It is evident that Article 86 is only applicable to undertakings and lays down limits for their conduct. Direct application to States and governmental measures is therefore not conceivable. It should also be clear that as Article 3 begins with the words ‘the activities of the Community shall include, as provided in this Treaty and in accordance with the timetable set out therein …’ Article 3 (f) is directed to the Community institutions. In any event as was emphasized in Case 6/72 (Europemballage Corporation and Continental Can Company Inc. v Commission of the European Communities, judgment of 21 February 1973, [1973] ECR 215) and Cases 6 and 7/73 (Istituto Chemioterapico Italiano SpA and Commercial Solvents Corporation v Commission of the European Communities, judgment of 6 March 1974, [1974] ECR 223) it may be taken into account in interpreting Articles 85 and 86. Even that article does not give rise directly to obligations for the Member States.

On the other hand the possibility is not to be dismissed out of hand that a combination of those provisions with the second paragraph of Article 5 of the Treaty might mean that in this context measures adopted by the State are subject to certain restrictions; under the second paragraph of Article 5 Member States are to abstain from any measure which could jeopardize the attainment of the objectives of the Treaty. Accordingly in the judgment in Case 78/70 it was stated that the second paragraph of Article 5 lays down a general duty, the actual tenor of which depends on the provisions of the Treaty and also on the rules derived from the general scheme of the Treaty. In addition the judgment of 13 February 1969 in Case 14/68 (Walt Wilhelm and Others v Bundeskartellamt [1969] ECR 1) contains the significant statement with regard to the relationship between national competition law and the competition law of the Community that Member States may not introduce measures capable of prejudicing the practical effectiveness of the Treaty.

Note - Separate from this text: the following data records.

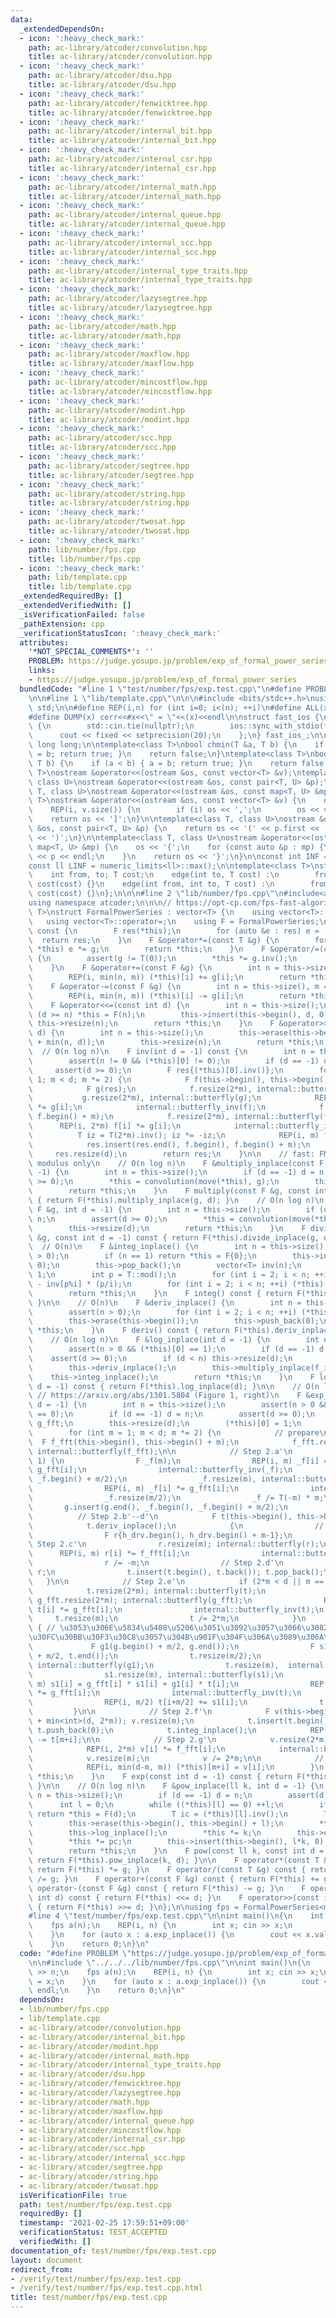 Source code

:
 ```yaml
---
data:
  _extendedDependsOn:
  - icon: ':heavy_check_mark:'
    path: ac-library/atcoder/convolution.hpp
    title: ac-library/atcoder/convolution.hpp
  - icon: ':heavy_check_mark:'
    path: ac-library/atcoder/dsu.hpp
    title: ac-library/atcoder/dsu.hpp
  - icon: ':heavy_check_mark:'
    path: ac-library/atcoder/fenwicktree.hpp
    title: ac-library/atcoder/fenwicktree.hpp
  - icon: ':heavy_check_mark:'
    path: ac-library/atcoder/internal_bit.hpp
    title: ac-library/atcoder/internal_bit.hpp
  - icon: ':heavy_check_mark:'
    path: ac-library/atcoder/internal_csr.hpp
    title: ac-library/atcoder/internal_csr.hpp
  - icon: ':heavy_check_mark:'
    path: ac-library/atcoder/internal_math.hpp
    title: ac-library/atcoder/internal_math.hpp
  - icon: ':heavy_check_mark:'
    path: ac-library/atcoder/internal_queue.hpp
    title: ac-library/atcoder/internal_queue.hpp
  - icon: ':heavy_check_mark:'
    path: ac-library/atcoder/internal_scc.hpp
    title: ac-library/atcoder/internal_scc.hpp
  - icon: ':heavy_check_mark:'
    path: ac-library/atcoder/internal_type_traits.hpp
    title: ac-library/atcoder/internal_type_traits.hpp
  - icon: ':heavy_check_mark:'
    path: ac-library/atcoder/lazysegtree.hpp
    title: ac-library/atcoder/lazysegtree.hpp
  - icon: ':heavy_check_mark:'
    path: ac-library/atcoder/math.hpp
    title: ac-library/atcoder/math.hpp
  - icon: ':heavy_check_mark:'
    path: ac-library/atcoder/maxflow.hpp
    title: ac-library/atcoder/maxflow.hpp
  - icon: ':heavy_check_mark:'
    path: ac-library/atcoder/mincostflow.hpp
    title: ac-library/atcoder/mincostflow.hpp
  - icon: ':heavy_check_mark:'
    path: ac-library/atcoder/modint.hpp
    title: ac-library/atcoder/modint.hpp
  - icon: ':heavy_check_mark:'
    path: ac-library/atcoder/scc.hpp
    title: ac-library/atcoder/scc.hpp
  - icon: ':heavy_check_mark:'
    path: ac-library/atcoder/segtree.hpp
    title: ac-library/atcoder/segtree.hpp
  - icon: ':heavy_check_mark:'
    path: ac-library/atcoder/string.hpp
    title: ac-library/atcoder/string.hpp
  - icon: ':heavy_check_mark:'
    path: ac-library/atcoder/twosat.hpp
    title: ac-library/atcoder/twosat.hpp
  - icon: ':heavy_check_mark:'
    path: lib/number/fps.cpp
    title: lib/number/fps.cpp
  - icon: ':heavy_check_mark:'
    path: lib/template.cpp
    title: lib/template.cpp
  _extendedRequiredBy: []
  _extendedVerifiedWith: []
  _isVerificationFailed: false
  _pathExtension: cpp
  _verificationStatusIcon: ':heavy_check_mark:'
  attributes:
    '*NOT_SPECIAL_COMMENTS*': ''
    PROBLEM: https://judge.yosupo.jp/problem/exp_of_formal_power_series
    links:
    - https://judge.yosupo.jp/problem/exp_of_formal_power_series
  bundledCode: "#line 1 \"test/number/fps/exp.test.cpp\"\n#define PROBLEM \"https://judge.yosupo.jp/problem/exp_of_formal_power_series\"\
    \n\n#line 1 \"lib/template.cpp\"\n\n\n#include <bits/stdc++.h>\nusing namespace\
    \ std;\n\n#define REP(i,n) for (int i=0; i<(n); ++i)\n#define ALL(x) begin(x),end(x)\n\
    #define DUMP(x) cerr<<#x<<\" = \"<<(x)<<endl\n\nstruct fast_ios {\n    fast_ios()\
    \ {\n        std::cin.tie(nullptr);\n        ios::sync_with_stdio(false);\n  \
    \      cout << fixed << setprecision(20);\n    };\n} fast_ios_;\n\nusing ll =\
    \ long long;\n\ntemplate<class T>\nbool chmin(T &a, T b) {\n    if (a > b) { a\
    \ = b; return true; }\n    return false;\n}\ntemplate<class T>\nbool chmax(T &a,\
    \ T b) {\n    if (a < b) { a = b; return true; }\n    return false;\n}\n\ntemplate<class\
    \ T>\nostream &operator<<(ostream &os, const vector<T> &v);\ntemplate<class T,\
    \ class U>\nostream &operator<<(ostream &os, const pair<T, U> &p);\ntemplate<class\
    \ T, class U>\nostream &operator<<(ostream &os, const map<T, U> &mp);\n\ntemplate<class\
    \ T>\nostream &operator<<(ostream &os, const vector<T> &v) {\n    os << '[';\n\
    \    REP(i, v.size()) {\n        if (i) os << ',';\n        os << v[i];\n    }\n\
    \    return os << ']';\n}\n\ntemplate<class T, class U>\nostream &operator<<(ostream\
    \ &os, const pair<T, U> &p) {\n    return os << '(' << p.first << ' ' << p.second\
    \ << ')';\n}\n\ntemplate<class T, class U>\nostream &operator<<(ostream &os, const\
    \ map<T, U> &mp) {\n    os << '{';\n    for (const auto &p : mp) {\n        os\
    \ << p << endl;\n    }\n    return os << '}';\n}\n\nconst int INF = numeric_limits<int>::max();\n\
    const ll LINF = numeric_limits<ll>::max();\n\ntemplate<class T>\nstruct edge {\n\
    \    int from, to; T cost;\n    edge(int to, T cost) :\n        from(-1), to(to),\
    \ cost(cost) {}\n    edge(int from, int to, T cost) :\n        from(from), to(to),\
    \ cost(cost) {}\n};\n\n\n#line 2 \"lib/number/fps.cpp\"\n#include<atcoder/all>\n\
    using namespace atcoder;\n\n\n// https://opt-cp.com/fps-fast-algorithms\ntemplate<class\
    \ T>\nstruct FormalPowerSeries : vector<T> {\n    using vector<T>::vector;\n \
    \   using vector<T>::operator=;\n    using F = FormalPowerSeries;\n\n    F operator-()\
    \ const {\n        F res(*this);\n        for (auto &e : res) e = -e;\n      \
    \  return res;\n    }\n    F &operator*=(const T &g) {\n        for (auto &e :\
    \ *this) e *= g;\n        return *this;\n    }\n    F &operator/=(const T &g)\
    \ {\n        assert(g != T(0));\n        *this *= g.inv();\n        return *this;\n\
    \    }\n    F &operator+=(const F &g) {\n        int n = this->size(), m = g.size();\n\
    \        REP(i, min(n, m)) (*this)[i] += g[i];\n        return *this;\n    }\n\
    \    F &operator-=(const F &g) {\n        int n = this->size(), m = g.size();\n\
    \        REP(i, min(n, m)) (*this)[i] -= g[i];\n        return *this;\n    }\n\
    \    F &operator<<=(const int d) {\n        int n = this->size();\n        if\
    \ (d >= n) *this = F(n);\n        this->insert(this->begin(), d, 0);\n       \
    \ this->resize(n);\n        return *this;\n    }\n    F &operator>>=(const int\
    \ d) {\n        int n = this->size();\n        this->erase(this->begin(), this->begin()\
    \ + min(n, d));\n        this->resize(n);\n        return *this;\n    }\n\n  \
    \  // O(n log n)\n    F inv(int d = -1) const {\n        int n = this->size();\n\
    \        assert(n != 0 && (*this)[0] != 0);\n        if (d == -1) d = n;\n   \
    \     assert(d >= 0);\n        F res{(*this)[0].inv()};\n        for (int m =\
    \ 1; m < d; m *= 2) {\n            F f(this->begin(), this->begin() + min(n, 2*m));\n\
    \            F g(res);\n            f.resize(2*m), internal::butterfly(f);\n \
    \           g.resize(2*m), internal::butterfly(g);\n            REP(i, 2*m) f[i]\
    \ *= g[i];\n            internal::butterfly_inv(f);\n            f.erase(f.begin(),\
    \ f.begin() + m);\n            f.resize(2*m), internal::butterfly(f);\n      \
    \      REP(i, 2*m) f[i] *= g[i];\n            internal::butterfly_inv(f);\n  \
    \          T iz = T(2*m).inv(); iz *= -iz;\n            REP(i, m) f[i] *= iz;\n\
    \            res.insert(res.end(), f.begin(), f.begin() + m);\n        }\n   \
    \     res.resize(d);\n        return res;\n    }\n\n    // fast: FMT-friendly\
    \ modulus only\n    // O(n log n)\n    F &multiply_inplace(const F &g, int d =\
    \ -1) {\n        int n = this->size();\n        if (d == -1) d = n;\n        assert(d\
    \ >= 0);\n        *this = convolution(move(*this), g);\n        this->resize(d);\n\
    \        return *this;\n    }\n    F multiply(const F &g, const int d = -1) const\
    \ { return F(*this).multiply_inplace(g, d); }\n    // O(n log n)\n    F &divide_inplace(const\
    \ F &g, int d = -1) {\n        int n = this->size();\n        if (d == -1) d =\
    \ n;\n        assert(d >= 0);\n        *this = convolution(move(*this), g.inv(d));\n\
    \        this->resize(d);\n        return *this;\n    }\n    F divide(const F\
    \ &g, const int d = -1) const { return F(*this).divide_inplace(g, d); }\n\n  \
    \  // O(n)\n    F &integ_inplace() {\n        int n = this->size();\n        assert(n\
    \ > 0);\n        if (n == 1) return *this = F{0};\n        this->insert(this->begin(),\
    \ 0);\n        this->pop_back();\n        vector<T> inv(n);\n        inv[1] =\
    \ 1;\n        int p = T::mod();\n        for (int i = 2; i < n; ++i) inv[i] =\
    \ - inv[p%i] * (p/i);\n        for (int i = 2; i < n; ++i) (*this)[i] *= inv[i];\n\
    \        return *this;\n    }\n    F integ() const { return F(*this).integ_inplace();\
    \ }\n\n    // O(n)\n    F &deriv_inplace() {\n        int n = this->size();\n\
    \        assert(n > 0);\n        for (int i = 2; i < n; ++i) (*this)[i] *= i;\n\
    \        this->erase(this->begin());\n        this->push_back(0);\n        return\
    \ *this;\n    }\n    F deriv() const { return F(*this).deriv_inplace(); }\n\n\
    \    // O(n log n)\n    F &log_inplace(int d = -1) {\n        int n = this->size();\n\
    \        assert(n > 0 && (*this)[0] == 1);\n        if (d == -1) d = n;\n    \
    \    assert(d >= 0);\n        if (d < n) this->resize(d);\n        F f_inv = this->inv();\n\
    \        this->deriv_inplace();\n        this->multiply_inplace(f_inv);\n    \
    \    this->integ_inplace();\n        return *this;\n    }\n    F log(const int\
    \ d = -1) const { return F(*this).log_inplace(d); }\n\n    // O(n log n)\n   \
    \ // https://arxiv.org/abs/1301.5804 (Figure 1, right)\n    F &exp_inplace(int\
    \ d = -1) {\n        int n = this->size();\n        assert(n > 0 && (*this)[0]\
    \ == 0);\n        if (d == -1) d = n;\n        assert(d >= 0);\n        F g{1},\
    \ g_fft;\n        this->resize(d);\n        (*this)[0] = 1;\n        F h_drv(this->deriv());\n\
    \        for (int m = 1; m < d; m *= 2) {\n            // prepare\n          \
    \  F f_fft(this->begin(), this->begin() + m);\n            f_fft.resize(2*m),\
    \ internal::butterfly(f_fft);\n\n            // Step 2.a'\n            if (m >\
    \ 1) {\n                F _f(m);\n                REP(i, m) _f[i] = f_fft[i] *\
    \ g_fft[i];\n                internal::butterfly_inv(_f);\n                _f.erase(_f.begin(),\
    \ _f.begin() + m/2);\n                _f.resize(m), internal::butterfly(_f);\n\
    \                REP(i, m) _f[i] *= g_fft[i];\n                internal::butterfly_inv(_f);\n\
    \                _f.resize(m/2);\n                _f /= T(-m) * m;\n         \
    \       g.insert(g.end(), _f.begin(), _f.begin() + m/2);\n            }\n\n  \
    \          // Step 2.b'--d'\n            F t(this->begin(), this->begin() + m);\n\
    \            t.deriv_inplace();\n            {\n                // Step 2.b'\n\
    \                F r{h_drv.begin(), h_drv.begin() + m-1};\n                //\
    \ Step 2.c'\n                r.resize(m); internal::butterfly(r);\n          \
    \      REP(i, m) r[i] *= f_fft[i];\n                internal::butterfly_inv(r);\n\
    \                r /= -m;\n                // Step 2.d'\n                t +=\
    \ r;\n                t.insert(t.begin(), t.back()); t.pop_back();\n         \
    \   }\n\n            // Step 2.e'\n            if (2*m < d || m == 1) {\n    \
    \            t.resize(2*m); internal::butterfly(t);\n                g_fft = g;\
    \ g_fft.resize(2*m); internal::butterfly(g_fft);\n                REP(i, 2*m)\
    \ t[i] *= g_fft[i];\n                internal::butterfly_inv(t);\n           \
    \     t.resize(m);\n                t /= 2*m;\n            }\n            else\
    \ { // \u3053\u306E\u5834\u5408\u5206\u3051\u3092\u3057\u3066\u3082\u6570\u30D1\
    \u30FC\u30BB\u30F3\u30C8\u3057\u304B\u901F\u304F\u306A\u3089\u306A\u3044\n   \
    \             F g1(g.begin() + m/2, g.end());\n                F s1(t.begin()\
    \ + m/2, t.end());\n                t.resize(m/2);\n                g1.resize(m),\
    \ internal::butterfly(g1);\n                t.resize(m),  internal::butterfly(t);\n\
    \                s1.resize(m), internal::butterfly(s1);\n                REP(i,\
    \ m) s1[i] = g_fft[i] * s1[i] + g1[i] * t[i];\n                REP(i, m) t[i]\
    \ *= g_fft[i];\n                internal::butterfly_inv(t);\n                internal::butterfly_inv(s1);\n\
    \                REP(i, m/2) t[i+m/2] += s1[i];\n                t /= m;\n   \
    \         }\n\n            // Step 2.f'\n            F v(this->begin() + m, this->begin()\
    \ + min<int>(d, 2*m)); v.resize(m);\n            t.insert(t.begin(), m-1, 0);\
    \ t.push_back(0);\n            t.integ_inplace();\n            REP(i, m) v[i]\
    \ -= t[m+i];\n\n            // Step 2.g'\n            v.resize(2*m); internal::butterfly(v);\n\
    \            REP(i, 2*m) v[i] *= f_fft[i];\n            internal::butterfly_inv(v);\n\
    \            v.resize(m);\n            v /= 2*m;\n\n            // Step 2.h'\n\
    \            REP(i, min(d-m, m)) (*this)[m+i] = v[i];\n        }\n        return\
    \ *this;\n    }\n    F exp(const int d = -1) const { return F(*this).exp_inplace(d);\
    \ }\n\n    // O(n log n)\n    F &pow_inplace(ll k, int d = -1) {\n        int\
    \ n = this->size();\n        if (d == -1) d = n;\n        assert(d >= 0);\n  \
    \      int l = 0;\n        while ((*this)[l] == 0) ++l;\n        if (l > d/k)\
    \ return *this = F(d);\n        T ic = (*this)[l].inv();\n        T pc = (*this)[l].pow(k);\n\
    \        this->erase(this->begin(), this->begin() + l);\n        *this *= ic;\n\
    \        this->log_inplace();\n        *this *= k;\n        this->exp_inplace();\n\
    \        *this *= pc;\n        this->insert(this->begin(), l*k, 0);\n        this->resize(d);\n\
    \        return *this;\n    }\n    F pow(const ll k, const int d = -1) const {\
    \ return F(*this).pow_inplace(k, d); }\n\n    F operator*(const T &g) const {\
    \ return F(*this) *= g; }\n    F operator/(const T &g) const { return F(*this)\
    \ /= g; }\n    F operator+(const F &g) const { return F(*this) += g; }\n    F\
    \ operator-(const F &g) const { return F(*this) -= g; }\n    F operator<<(const\
    \ int d) const { return F(*this) <<= d; }\n    F operator>>(const int d) const\
    \ { return F(*this) >>= d; }\n};\n\nusing fps = FormalPowerSeries<modint998244353>;\n\
    #line 4 \"test/number/fps/exp.test.cpp\"\n\nint main()\n{\n    int n; cin >> n;\n\
    \    fps a(n);\n    REP(i, n) {\n        int x; cin >> x;\n        a[i] = x;\n\
    \    }\n    for (auto x : a.exp_inplace()) {\n        cout << x.val() << endl;\n\
    \    }\n    return 0;\n}\n"
  code: "#define PROBLEM \"https://judge.yosupo.jp/problem/exp_of_formal_power_series\"\
    \n\n#include \"../../../lib/number/fps.cpp\"\n\nint main()\n{\n    int n; cin\
    \ >> n;\n    fps a(n);\n    REP(i, n) {\n        int x; cin >> x;\n        a[i]\
    \ = x;\n    }\n    for (auto x : a.exp_inplace()) {\n        cout << x.val() <<\
    \ endl;\n    }\n    return 0;\n}\n"
  dependsOn:
  - lib/number/fps.cpp
  - lib/template.cpp
  - ac-library/atcoder/convolution.hpp
  - ac-library/atcoder/internal_bit.hpp
  - ac-library/atcoder/modint.hpp
  - ac-library/atcoder/internal_math.hpp
  - ac-library/atcoder/internal_type_traits.hpp
  - ac-library/atcoder/dsu.hpp
  - ac-library/atcoder/fenwicktree.hpp
  - ac-library/atcoder/lazysegtree.hpp
  - ac-library/atcoder/math.hpp
  - ac-library/atcoder/maxflow.hpp
  - ac-library/atcoder/internal_queue.hpp
  - ac-library/atcoder/mincostflow.hpp
  - ac-library/atcoder/internal_csr.hpp
  - ac-library/atcoder/scc.hpp
  - ac-library/atcoder/internal_scc.hpp
  - ac-library/atcoder/segtree.hpp
  - ac-library/atcoder/string.hpp
  - ac-library/atcoder/twosat.hpp
  isVerificationFile: true
  path: test/number/fps/exp.test.cpp
  requiredBy: []
  timestamp: '2021-02-25 17:59:51+09:00'
  verificationStatus: TEST_ACCEPTED
  verifiedWith: []
documentation_of: test/number/fps/exp.test.cpp
layout: document
redirect_from:
- /verify/test/number/fps/exp.test.cpp
- /verify/test/number/fps/exp.test.cpp.html
title: test/number/fps/exp.test.cpp
---
```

On that basis the fundamental principle must be recognized that the effects of Community law must be allowed to develop and that the Member States are accordingly obliged to do nothing contrary to that law. With regard to Article 86 — it is not necessary to state the position with regard to Article 85 because no question was asked in that respect and because it is evident that it did not come within the scope of the matters considered by the Hof van Cassatie — the conclusion is therefore certainly justified that the Member States are obliged not to put undertakings outside the ambit of Article 86 and not to create by State measures positions which undertakings are prohibited from creating under Article 86.

Nevertheless it is somewhat difficult to give an appropriate answer to the Hof van Cassatie on the question referring to State provisions which may facilitate an abuse of a dominant position.

It would appear admissible, certainly, to agree with what was stated by the Commission and hold that States which, by means of legislation, create a binding price system such as that in the present instance are obliged to take measures to prevent possible abuse of the situation. In other words such States are subject to the obligation to ensure that there are no abuses of the fixing of prices with binding effect. I have doubts however whether this is, in fact, what was envisaged by the wording of the first question of the Hof van Cassatie. In particular it must not be overlooked that such precautionary measures already exist in Belgian law because alterations in the prices of tobacco products must be approved by the Minister for Economic Affairs and may only take effect with his approval and after the expiry of a certain period. In addition it may be asked whether the facilitating effect referred to does in fact exist; either certain undertakings have a market power which might be abused with regard to the fixing of prices or they do not have such a power and accordingly the system of compulsory prices has no effect on the level of prices. In addition in this context reference was correctly made to the fact that the effectiveness of Community law with regard to the combating of abuses by undertakings has by no means been detrimentally affected.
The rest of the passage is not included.